● **Work to be completed**: Keep every word of the listing and drop the images when you write it out.
──────────
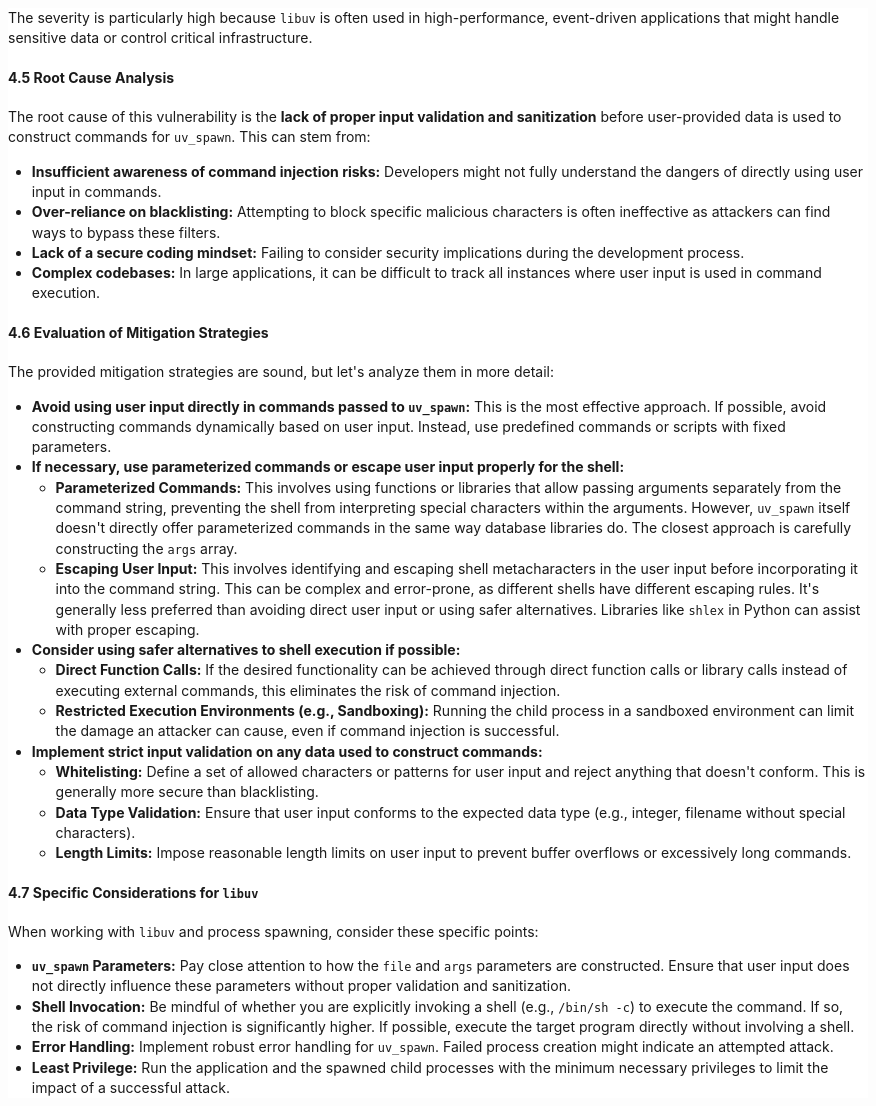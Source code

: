 The severity is particularly high because `libuv` is often used in high-performance, event-driven applications that might handle sensitive data or control critical infrastructure.

#### 4.5 Root Cause Analysis

The root cause of this vulnerability is the **lack of proper input validation and sanitization** before user-provided data is used to construct commands for `uv_spawn`. This can stem from:

* **Insufficient awareness of command injection risks:** Developers might not fully understand the dangers of directly using user input in commands.
* **Over-reliance on blacklisting:** Attempting to block specific malicious characters is often ineffective as attackers can find ways to bypass these filters.
* **Lack of a secure coding mindset:**  Failing to consider security implications during the development process.
* **Complex codebases:**  In large applications, it can be difficult to track all instances where user input is used in command execution.

#### 4.6 Evaluation of Mitigation Strategies

The provided mitigation strategies are sound, but let's analyze them in more detail:

* **Avoid using user input directly in commands passed to `uv_spawn`:** This is the most effective approach. If possible, avoid constructing commands dynamically based on user input. Instead, use predefined commands or scripts with fixed parameters.
* **If necessary, use parameterized commands or escape user input properly for the shell:**
    * **Parameterized Commands:** This involves using functions or libraries that allow passing arguments separately from the command string, preventing the shell from interpreting special characters within the arguments. However, `uv_spawn` itself doesn't directly offer parameterized commands in the same way database libraries do. The closest approach is carefully constructing the `args` array.
    * **Escaping User Input:**  This involves identifying and escaping shell metacharacters in the user input before incorporating it into the command string. This can be complex and error-prone, as different shells have different escaping rules. It's generally less preferred than avoiding direct user input or using safer alternatives. Libraries like `shlex` in Python can assist with proper escaping.
* **Consider using safer alternatives to shell execution if possible:**
    * **Direct Function Calls:** If the desired functionality can be achieved through direct function calls or library calls instead of executing external commands, this eliminates the risk of command injection.
    * **Restricted Execution Environments (e.g., Sandboxing):**  Running the child process in a sandboxed environment can limit the damage an attacker can cause, even if command injection is successful.
* **Implement strict input validation on any data used to construct commands:**
    * **Whitelisting:**  Define a set of allowed characters or patterns for user input and reject anything that doesn't conform. This is generally more secure than blacklisting.
    * **Data Type Validation:** Ensure that user input conforms to the expected data type (e.g., integer, filename without special characters).
    * **Length Limits:**  Impose reasonable length limits on user input to prevent buffer overflows or excessively long commands.

#### 4.7 Specific Considerations for `libuv`

When working with `libuv` and process spawning, consider these specific points:

* **`uv_spawn` Parameters:** Pay close attention to how the `file` and `args` parameters are constructed. Ensure that user input does not directly influence these parameters without proper validation and sanitization.
* **Shell Invocation:** Be mindful of whether you are explicitly invoking a shell (e.g., `/bin/sh -c`) to execute the command. If so, the risk of command injection is significantly higher. If possible, execute the target program directly without involving a shell.
* **Error Handling:** Implement robust error handling for `uv_spawn`. Failed process creation might indicate an attempted attack.
* **Least Privilege:** Run the application and the spawned child processes with the minimum necessary privileges to limit the impact of a successful attack.
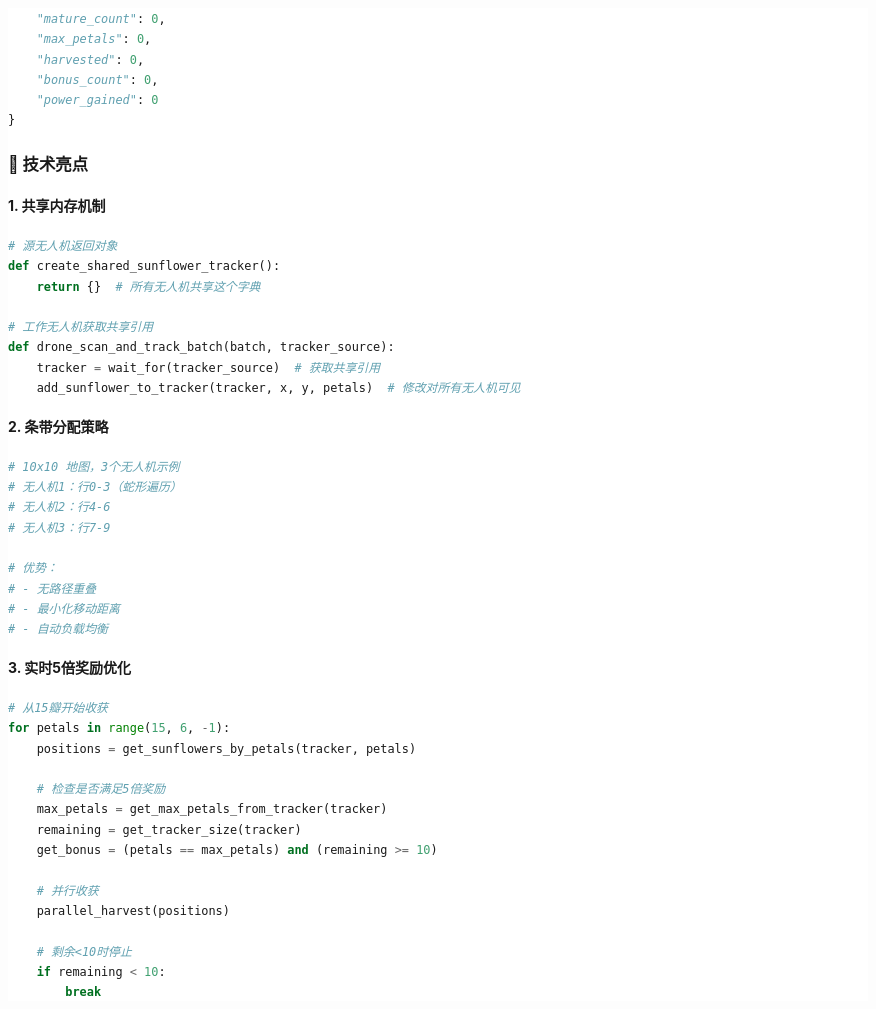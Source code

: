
 ```python
    "mature_count": 0,
    "max_petals": 0,
    "harvested": 0,
    "bonus_count": 0,
    "power_gained": 0
}
```

### 🔬 技术亮点

#### 1. 共享内存机制
```python
# 源无人机返回对象
def create_shared_sunflower_tracker():
    return {}  # 所有无人机共享这个字典

# 工作无人机获取共享引用
def drone_scan_and_track_batch(batch, tracker_source):
    tracker = wait_for(tracker_source)  # 获取共享引用
    add_sunflower_to_tracker(tracker, x, y, petals)  # 修改对所有无人机可见
```

#### 2. 条带分配策略
```python
# 10x10 地图，3个无人机示例
# 无人机1：行0-3（蛇形遍历）
# 无人机2：行4-6
# 无人机3：行7-9

# 优势：
# - 无路径重叠
# - 最小化移动距离
# - 自动负载均衡
```

#### 3. 实时5倍奖励优化
```python
# 从15瓣开始收获
for petals in range(15, 6, -1):
    positions = get_sunflowers_by_petals(tracker, petals)
    
    # 检查是否满足5倍奖励
    max_petals = get_max_petals_from_tracker(tracker)
    remaining = get_tracker_size(tracker)
    get_bonus = (petals == max_petals) and (remaining >= 10)
    
    # 并行收获
    parallel_harvest(positions)
    
    # 剩余<10时停止
    if remaining < 10:
        break
```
──────────
● **Solution to the exercise**:
Source code

: The severity is particularly high because `libuv` is often used in high-performance, event-driven applications that might handle sensitive data or control critical infrastructure.

#### 4.5 Root Cause Analysis

The root cause of this vulnerability is the **lack of proper input validation and sanitization** before user-provided data is used to construct commands for `uv_spawn`. This can stem from:

* **Insufficient awareness of command injection risks:** Developers might not fully understand the dangers of directly using user input in commands.
* **Over-reliance on blacklisting:** Attempting to block specific malicious characters is often ineffective as attackers can find ways to bypass these filters.
* **Lack of a secure coding mindset:**  Failing to consider security implications during the development process.
* **Complex codebases:**  In large applications, it can be difficult to track all instances where user input is used in command execution.

#### 4.6 Evaluation of Mitigation Strategies

The provided mitigation strategies are sound, but let's analyze them in more detail:

* **Avoid using user input directly in commands passed to `uv_spawn`:** This is the most effective approach. If possible, avoid constructing commands dynamically based on user input. Instead, use predefined commands or scripts with fixed parameters.
* **If necessary, use parameterized commands or escape user input properly for the shell:**
    * **Parameterized Commands:** This involves using functions or libraries that allow passing arguments separately from the command string, preventing the shell from interpreting special characters within the arguments. However, `uv_spawn` itself doesn't directly offer parameterized commands in the same way database libraries do. The closest approach is carefully constructing the `args` array.
    * **Escaping User Input:**  This involves identifying and escaping shell metacharacters in the user input before incorporating it into the command string. This can be complex and error-prone, as different shells have different escaping rules. It's generally less preferred than avoiding direct user input or using safer alternatives. Libraries like `shlex` in Python can assist with proper escaping.
* **Consider using safer alternatives to shell execution if possible:**
    * **Direct Function Calls:** If the desired functionality can be achieved through direct function calls or library calls instead of executing external commands, this eliminates the risk of command injection.
    * **Restricted Execution Environments (e.g., Sandboxing):**  Running the child process in a sandboxed environment can limit the damage an attacker can cause, even if command injection is successful.
* **Implement strict input validation on any data used to construct commands:**
    * **Whitelisting:**  Define a set of allowed characters or patterns for user input and reject anything that doesn't conform. This is generally more secure than blacklisting.
    * **Data Type Validation:** Ensure that user input conforms to the expected data type (e.g., integer, filename without special characters).
    * **Length Limits:**  Impose reasonable length limits on user input to prevent buffer overflows or excessively long commands.

#### 4.7 Specific Considerations for `libuv`

When working with `libuv` and process spawning, consider these specific points:

* **`uv_spawn` Parameters:** Pay close attention to how the `file` and `args` parameters are constructed. Ensure that user input does not directly influence these parameters without proper validation and sanitization.
* **Shell Invocation:** Be mindful of whether you are explicitly invoking a shell (e.g., `/bin/sh -c`) to execute the command. If so, the risk of command injection is significantly higher. If possible, execute the target program directly without involving a shell.
* **Error Handling:** Implement robust error handling for `uv_spawn`. Failed process creation might indicate an attempted attack.
* **Least Privilege:** Run the application and the spawned child processes with the minimum necessary privileges to limit the impact of a successful attack.
Source code

:
 ```python
    "mature_count": 0,
    "max_petals": 0,
    "harvested": 0,
    "bonus_count": 0,
    "power_gained": 0
}
```

### 🔬 技术亮点

#### 1. 共享内存机制
```python
# 源无人机返回对象
def create_shared_sunflower_tracker():
    return {}  # 所有无人机共享这个字典

# 工作无人机获取共享引用
def drone_scan_and_track_batch(batch, tracker_source):
    tracker = wait_for(tracker_source)  # 获取共享引用
    add_sunflower_to_tracker(tracker, x, y, petals)  # 修改对所有无人机可见
```

#### 2. 条带分配策略
```python
# 10x10 地图，3个无人机示例
# 无人机1：行0-3（蛇形遍历）
# 无人机2：行4-6
# 无人机3：行7-9

# 优势：
# - 无路径重叠
# - 最小化移动距离
# - 自动负载均衡
```

#### 3. 实时5倍奖励优化
```python
# 从15瓣开始收获
for petals in range(15, 6, -1):
    positions = get_sunflowers_by_petals(tracker, petals)
    
    # 检查是否满足5倍奖励
    max_petals = get_max_petals_from_tracker(tracker)
    remaining = get_tracker_size(tracker)
    get_bonus = (petals == max_petals) and (remaining >= 10)
    
    # 并行收获
    parallel_harvest(positions)
    
    # 剩余<10时停止
    if remaining < 10:
        break
```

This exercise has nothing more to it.